I don't know how to do this question

Answer 1

A) 
to solve a, the following rules are crucial:

(i) $log_ab-log_ac=log_a \frac{b}{c}$

so the difference of 2 logarithms with the same base, is the logarithm of their division, preserving the same base.

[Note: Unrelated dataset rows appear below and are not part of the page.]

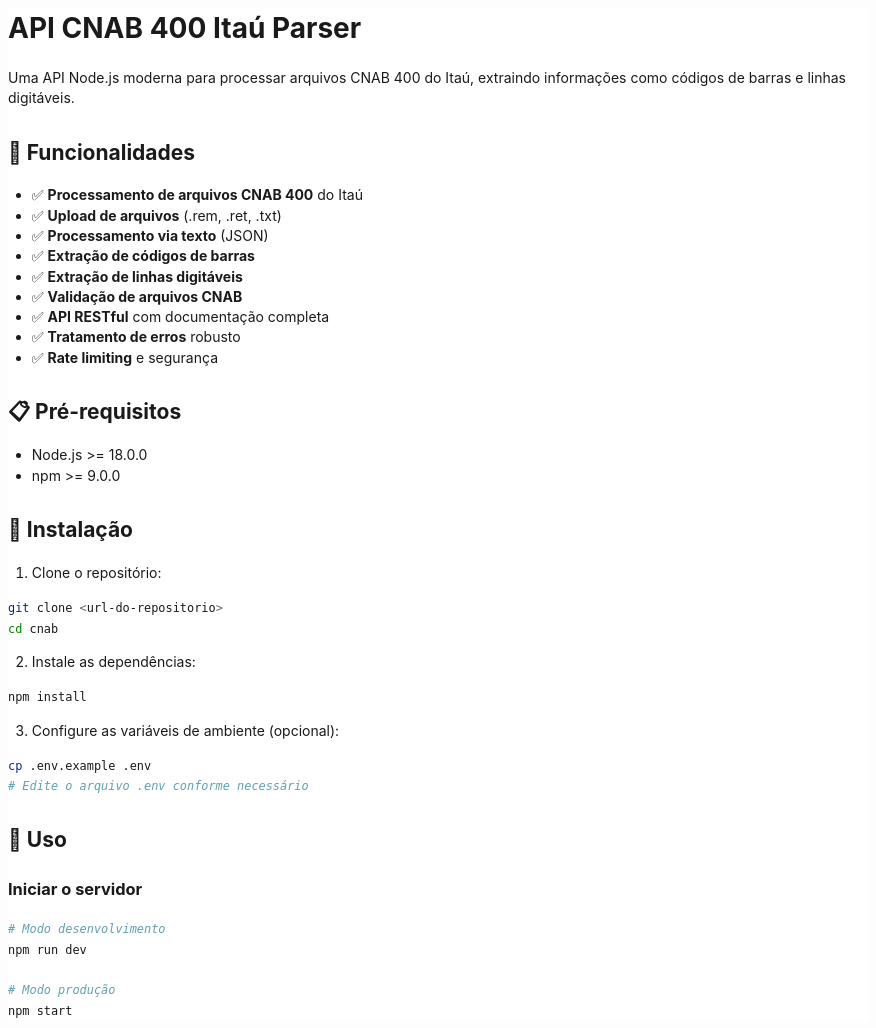 # API CNAB 400 Itaú Parser

Uma API Node.js moderna para processar arquivos CNAB 400 do Itaú, extraindo informações como códigos de barras e linhas digitáveis.

## 🚀 Funcionalidades

- ✅ **Processamento de arquivos CNAB 400** do Itaú
- ✅ **Upload de arquivos** (.rem, .ret, .txt)
- ✅ **Processamento via texto** (JSON)
- ✅ **Extração de códigos de barras**
- ✅ **Extração de linhas digitáveis**
- ✅ **Validação de arquivos CNAB**
- ✅ **API RESTful** com documentação completa
- ✅ **Tratamento de erros** robusto
- ✅ **Rate limiting** e segurança

## 📋 Pré-requisitos

- Node.js >= 18.0.0
- npm >= 9.0.0

## 🔧 Instalação

1. Clone o repositório:
```bash
git clone <url-do-repositorio>
cd cnab
```

2. Instale as dependências:
```bash
npm install
```

3. Configure as variáveis de ambiente (opcional):
```bash
cp .env.example .env
# Edite o arquivo .env conforme necessário
```

## 🚀 Uso

### Iniciar o servidor

```bash
# Modo desenvolvimento
npm run dev

# Modo produção
npm start
```
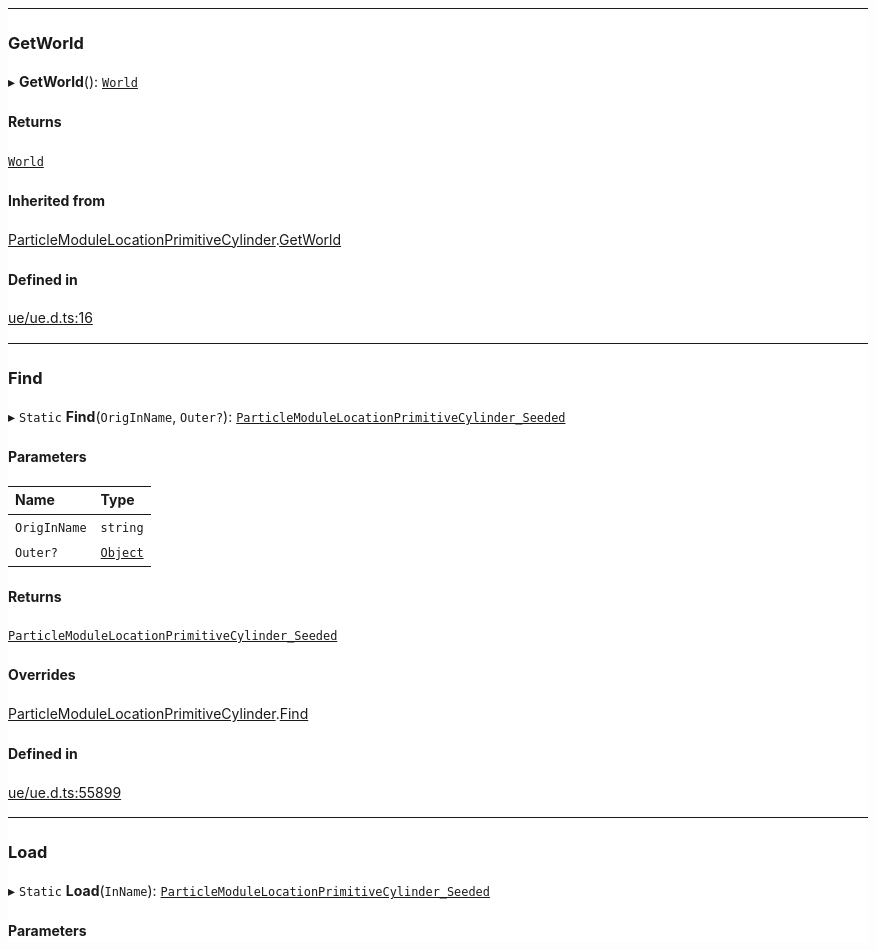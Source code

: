 ___

### GetWorld

▸ **GetWorld**(): [`World`](ue_ue.World.md)

#### Returns

[`World`](ue_ue.World.md)

#### Inherited from

[ParticleModuleLocationPrimitiveCylinder](ue_ue.ParticleModuleLocationPrimitiveCylinder.md).[GetWorld](ue_ue.ParticleModuleLocationPrimitiveCylinder.md#getworld)

#### Defined in

[ue/ue.d.ts:16](https://github.com/YugMetaverse/yug_typings/blob/b7d9b19/ue/ue.d.ts#L16)

___

### Find

▸ `Static` **Find**(`OrigInName`, `Outer?`): [`ParticleModuleLocationPrimitiveCylinder_Seeded`](ue_ue.ParticleModuleLocationPrimitiveCylinder_Seeded.md)

#### Parameters

| Name | Type |
| :------ | :------ |
| `OrigInName` | `string` |
| `Outer?` | [`Object`](ue_ue.Object.md) |

#### Returns

[`ParticleModuleLocationPrimitiveCylinder_Seeded`](ue_ue.ParticleModuleLocationPrimitiveCylinder_Seeded.md)

#### Overrides

[ParticleModuleLocationPrimitiveCylinder](ue_ue.ParticleModuleLocationPrimitiveCylinder.md).[Find](ue_ue.ParticleModuleLocationPrimitiveCylinder.md#find)

#### Defined in

[ue/ue.d.ts:55899](https://github.com/YugMetaverse/yug_typings/blob/b7d9b19/ue/ue.d.ts#L55899)

___

### Load

▸ `Static` **Load**(`InName`): [`ParticleModuleLocationPrimitiveCylinder_Seeded`](ue_ue.ParticleModuleLocationPrimitiveCylinder_Seeded.md)

#### Parameters
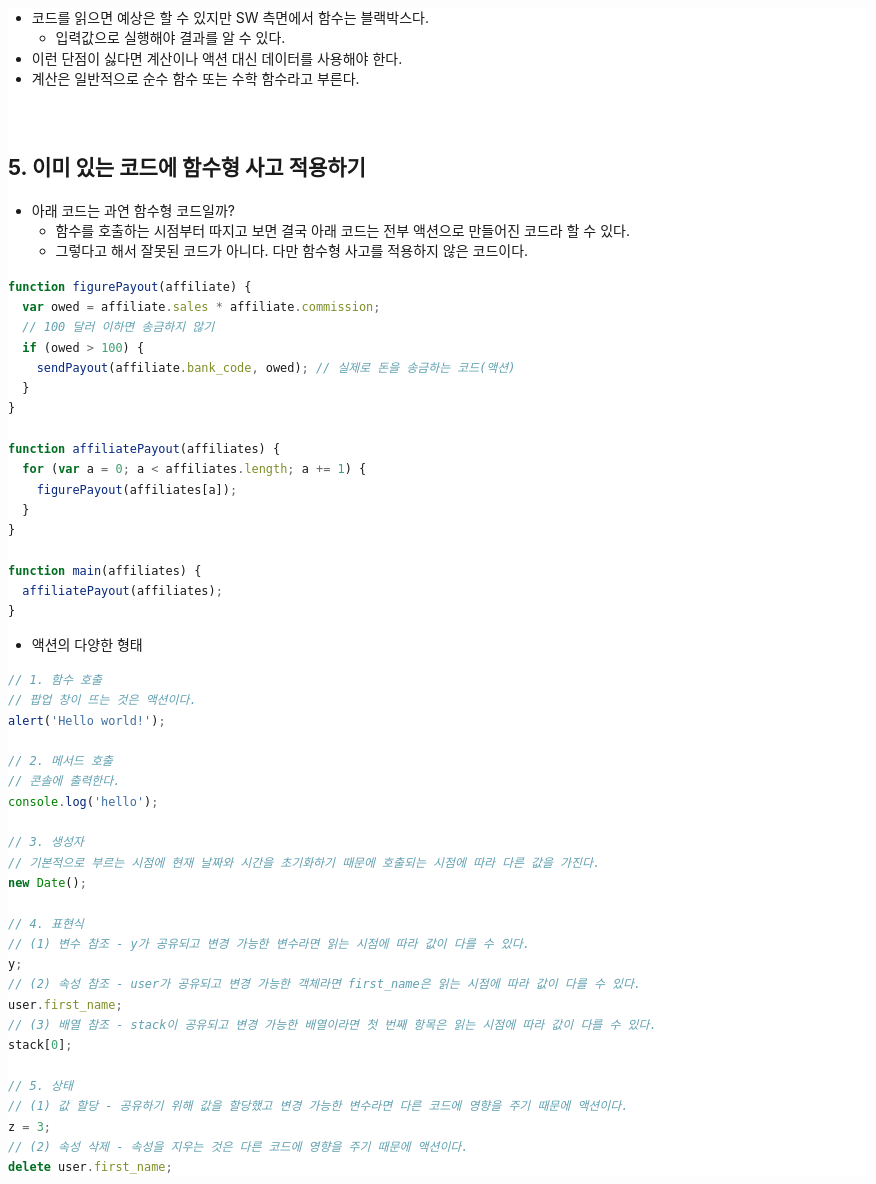   - 코드를 읽으면 예상은 할 수 있지만 SW 측면에서 함수는 블랙박스다.
    - 입력값으로 실행해야 결과를 알 수 있다.
  - 이런 단점이 싫다면 계산이나 액션 대신 데이터를 사용해야 한다.
- 계산은 일반적으로 순수 함수 또는 수학 함수라고 부른다.

<br>

## 5. 이미 있는 코드에 함수형 사고 적용하기

- 아래 코드는 과연 함수형 코드일까?
  - 함수를 호출하는 시점부터 따지고 보면 결국 아래 코드는 전부 액션으로 만들어진 코드라 할 수 있다.
  - 그렇다고 해서 잘못된 코드가 아니다. 다만 함수형 사고를 적용하지 않은 코드이다.

```javascript
function figurePayout(affiliate) {
  var owed = affiliate.sales * affiliate.commission;
  // 100 달러 이하면 송금하지 않기
  if (owed > 100) {
    sendPayout(affiliate.bank_code, owed); // 실제로 돈을 송금하는 코드(액션)
  }
}

function affiliatePayout(affiliates) {
  for (var a = 0; a < affiliates.length; a += 1) {
    figurePayout(affiliates[a]);
  }
}

function main(affiliates) {
  affiliatePayout(affiliates);
}
```

- 액션의 다양한 형태

```javascript
// 1. 함수 호출
// 팝업 창이 뜨는 것은 액션이다.
alert('Hello world!');

// 2. 메서드 호출
// 콘솔에 출력한다.
console.log('hello');

// 3. 생성자
// 기본적으로 부르는 시점에 현재 날짜와 시간을 초기화하기 때문에 호출되는 시점에 따라 다른 값을 가진다.
new Date();

// 4. 표현식
// (1) 변수 참조 - y가 공유되고 변경 가능한 변수라면 읽는 시점에 따라 값이 다를 수 있다.
y;
// (2) 속성 참조 - user가 공유되고 변경 가능한 객체라면 first_name은 읽는 시점에 따라 값이 다를 수 있다.
user.first_name;
// (3) 배열 참조 - stack이 공유되고 변경 가능한 배열이라면 첫 번째 항목은 읽는 시점에 따라 값이 다를 수 있다.
stack[0];

// 5. 상태
// (1) 값 할당 - 공유하기 위해 값을 할당했고 변경 가능한 변수라면 다른 코드에 영향을 주기 때문에 액션이다.
z = 3;
// (2) 속성 삭제 - 속성을 지우는 것은 다른 코드에 영향을 주기 때문에 액션이다.
delete user.first_name;
```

(ii) if $log_ab=log_ac$ then b=c.

so if 2 logarithms with the same base are equal, then the arguments (b and c) are equal as well.

so
$log_3xy-log_3(x-1)=log_36 x^{2} -1$

apply rule (i):

$log_3 \frac{xy}{x-1}=log_3(6 x^{2} -1)$

apply rule (ii):

$\frac{xy}{x-1}=6 x^{2} -1$

now 'isolate' y:

$y=(6 x^{2} -1) \frac{(x-1)}{x}$

b) 
some more rules:

(iii) $log_x a^{n}=nlog_x a$

(iv) $log_a b= \frac{1}{log_b a}$

apply iii and iv:

$log_x25=log_x 5^{2}=2log_x 5=2 \frac{1}{log_5 x}=\frac{2}{log_5 x}$

then substitute $log_5 x=u$ in the equation:


$2u=5- \frac{2}{u}$

$2u=\frac{5u-2}{u}$

$2u^{2}=5u-2$

$2u^{2}-5u+2=0$

so now we have a quadratic equation of degree 2,

a=2, b=-5, c=2

the discriminant is $b^{2}-4ac=25-16=9$, the root of it is 3

so the roots are:
$u_1= \frac{-b+3}{2a}= \frac{5+3}{2*2}= \frac{8}{4} =2$
and
$u_2= \frac{-b-3}{2a}= \frac{5-3}{2*2}= \frac{2}{4} = \frac{1}{2}$

finally, we convert u's to x's:

$log_5 x=u$ means $x=u^{2}$

so for u=2, x=4, and for u=1/2 we have x=1/4


Answers:

A) y=(6 x^{2} -1) \frac{(x-1)}{x} 

B) solution set: {4, 1/4}